■ WHAT IS NEEDED ■
When a line in the listing contains the string "dummy", pick it out and copy it.
--- DATASET RECORDS ---
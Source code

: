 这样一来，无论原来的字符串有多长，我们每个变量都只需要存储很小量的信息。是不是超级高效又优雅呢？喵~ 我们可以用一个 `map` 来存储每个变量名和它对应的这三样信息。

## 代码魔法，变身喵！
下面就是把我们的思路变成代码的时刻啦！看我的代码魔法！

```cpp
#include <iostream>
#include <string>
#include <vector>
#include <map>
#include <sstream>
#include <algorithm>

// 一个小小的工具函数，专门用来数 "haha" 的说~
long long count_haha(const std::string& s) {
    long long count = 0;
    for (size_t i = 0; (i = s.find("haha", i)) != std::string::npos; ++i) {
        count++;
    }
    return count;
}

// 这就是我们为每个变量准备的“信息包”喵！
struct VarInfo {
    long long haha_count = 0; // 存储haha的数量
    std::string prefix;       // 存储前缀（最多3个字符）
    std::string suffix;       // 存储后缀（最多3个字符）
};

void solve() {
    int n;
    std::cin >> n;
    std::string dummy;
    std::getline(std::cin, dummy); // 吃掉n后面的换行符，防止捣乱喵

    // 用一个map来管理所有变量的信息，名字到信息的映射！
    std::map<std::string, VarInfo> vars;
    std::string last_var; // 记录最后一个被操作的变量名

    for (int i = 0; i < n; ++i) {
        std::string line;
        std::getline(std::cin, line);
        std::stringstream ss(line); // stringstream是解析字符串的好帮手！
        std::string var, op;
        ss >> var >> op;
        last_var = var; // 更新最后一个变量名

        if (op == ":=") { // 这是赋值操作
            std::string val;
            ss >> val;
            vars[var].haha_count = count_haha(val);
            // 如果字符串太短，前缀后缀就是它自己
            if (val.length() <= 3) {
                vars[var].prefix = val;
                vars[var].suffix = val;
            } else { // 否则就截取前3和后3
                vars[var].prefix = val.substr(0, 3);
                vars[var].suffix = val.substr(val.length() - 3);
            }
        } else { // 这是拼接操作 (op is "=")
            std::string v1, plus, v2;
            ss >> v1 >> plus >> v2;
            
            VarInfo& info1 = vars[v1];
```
---
■ ANSWER SPACE ■
    std::string dummy;
    std::getline(std::cin, dummy); // 吃掉n后面的换行符，防止捣乱喵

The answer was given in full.